This report contains aggregated drug side effects and adverse events for Sandostatin Lar. The data has been pulled from the United States Food and Drug Administration's (US FDA) Adverse Event Reporting System (AERS), a database containing more than 4,000,000 adverse event reports.

DrugCite expands your query using the Unified Medical Language System (UMLS) to include generic drugs and primary active ingredients. While the core of DrugCite's advanced drug filtering algorithm is based on the industry standard UMLS, DrugCite's proprietary filtering system also includes dozens of additional steps to reconcile malformed drug names in the FDA's data.

DrugCite only counts a drug if the submitter of the adverse event indicates that the drug is suspected to have caused the adverse event.

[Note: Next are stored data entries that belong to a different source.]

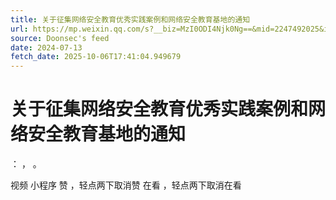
 ```yaml
---
title: 关于征集网络安全教育优秀实践案例和网络安全教育基地的通知
url: https://mp.weixin.qq.com/s?__biz=MzI0ODI4Njk0Ng==&mid=2247492025&idx=1&sn=9a263d86657286a441dc46584ba3b491
source: Doonsec's feed
date: 2024-07-13
fetch_date: 2025-10-06T17:41:04.949679
---
```


# 关于征集网络安全教育优秀实践案例和网络安全教育基地的通知

：
，
。

视频
小程序
赞
，轻点两下取消赞
在看
，轻点两下取消在看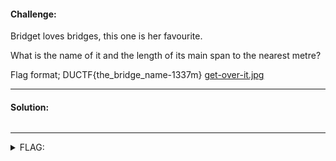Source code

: #### Challenge:

Bridget loves bridges, this one is her favourite.

What is the name of it and the length of its main span to the nearest metre?

Flag format;  DUCTF{the_bridge_name-1337m} [get-over-it.jpg](./get-over-it.jpg ":ignore")

---

#### Solution:

```bash
```

---

<details><summary>FLAG:</summary>

```
DUCTF{eleanor_schonell_bridge-185m}
```

</details>
<br/>
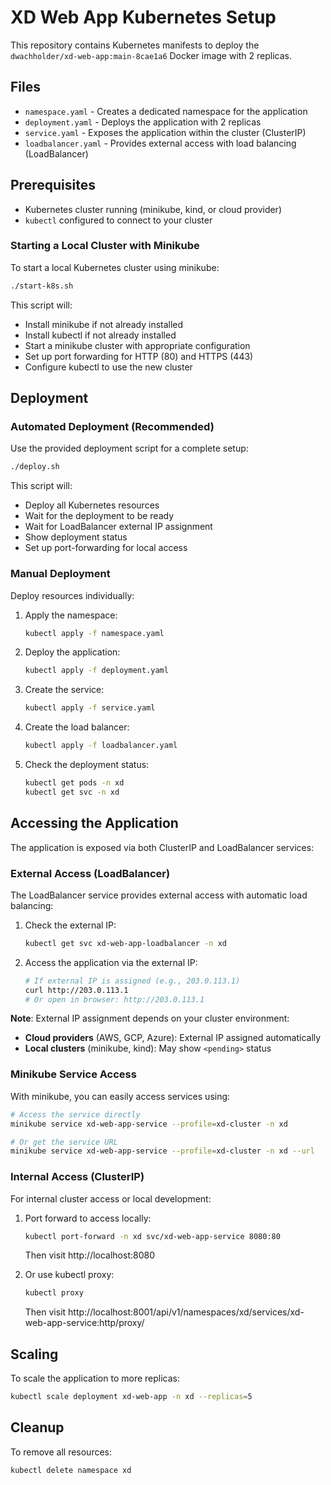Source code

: # XD Web App Kubernetes Setup

This repository contains Kubernetes manifests to deploy the `dwachholder/xd-web-app:main-8cae1a6` Docker image with 2 replicas.

## Files

- `namespace.yaml` - Creates a dedicated namespace for the application
- `deployment.yaml` - Deploys the application with 2 replicas
- `service.yaml` - Exposes the application within the cluster (ClusterIP)
- `loadbalancer.yaml` - Provides external access with load balancing (LoadBalancer)

## Prerequisites

- Kubernetes cluster running (minikube, kind, or cloud provider)
- `kubectl` configured to connect to your cluster

### Starting a Local Cluster with Minikube

To start a local Kubernetes cluster using minikube:

```bash
./start-k8s.sh
```

This script will:

- Install minikube if not already installed
- Install kubectl if not already installed
- Start a minikube cluster with appropriate configuration
- Set up port forwarding for HTTP (80) and HTTPS (443)
- Configure kubectl to use the new cluster

## Deployment

### Automated Deployment (Recommended)

Use the provided deployment script for a complete setup:

```bash
./deploy.sh
```

This script will:

- Deploy all Kubernetes resources
- Wait for the deployment to be ready
- Wait for LoadBalancer external IP assignment
- Show deployment status
- Set up port-forwarding for local access

### Manual Deployment

Deploy resources individually:

1. Apply the namespace:

   ```bash
   kubectl apply -f namespace.yaml
   ```

2. Deploy the application:

   ```bash
   kubectl apply -f deployment.yaml
   ```

3. Create the service:

   ```bash
   kubectl apply -f service.yaml
   ```

4. Create the load balancer:

   ```bash
   kubectl apply -f loadbalancer.yaml
   ```

5. Check the deployment status:
   ```bash
   kubectl get pods -n xd
   kubectl get svc -n xd
   ```

## Accessing the Application

The application is exposed via both ClusterIP and LoadBalancer services:

### External Access (LoadBalancer)

The LoadBalancer service provides external access with automatic load balancing:

1. Check the external IP:

   ```bash
   kubectl get svc xd-web-app-loadbalancer -n xd
   ```

2. Access the application via the external IP:
   ```bash
   # If external IP is assigned (e.g., 203.0.113.1)
   curl http://203.0.113.1
   # Or open in browser: http://203.0.113.1
   ```

**Note**: External IP assignment depends on your cluster environment:

- **Cloud providers** (AWS, GCP, Azure): External IP assigned automatically
- **Local clusters** (minikube, kind): May show `<pending>` status

### Minikube Service Access

With minikube, you can easily access services using:

```bash
# Access the service directly
minikube service xd-web-app-service --profile=xd-cluster -n xd

# Or get the service URL
minikube service xd-web-app-service --profile=xd-cluster -n xd --url
```

### Internal Access (ClusterIP)

For internal cluster access or local development:

1. Port forward to access locally:

   ```bash
   kubectl port-forward -n xd svc/xd-web-app-service 8080:80
   ```

   Then visit http://localhost:8080

2. Or use kubectl proxy:
   ```bash
   kubectl proxy
   ```
   Then visit http://localhost:8001/api/v1/namespaces/xd/services/xd-web-app-service:http/proxy/

## Scaling

To scale the application to more replicas:

```bash
kubectl scale deployment xd-web-app -n xd --replicas=5
```

## Cleanup

To remove all resources:

```bash
kubectl delete namespace xd
```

Depending on how the data is aggregated, different counts may occur. When someone submits an adverse event to the FDA, the submitter can attribute multiple adverse events to one or more drugs. For example, an individual taking Paxil could submit the adverse events "anxiety" and "suicidal ideation" for the same individual safety report (ISR). This means when DrugCite aggregates by adverse event, two distinct adverse events are counted in the adverse event graph; once for "anxiety" and again for "suicidal ideation". However, when DrugCite aggregates by individual safety reports irrespective of the details of the adverse events contained within the safety report, the report is only counted once.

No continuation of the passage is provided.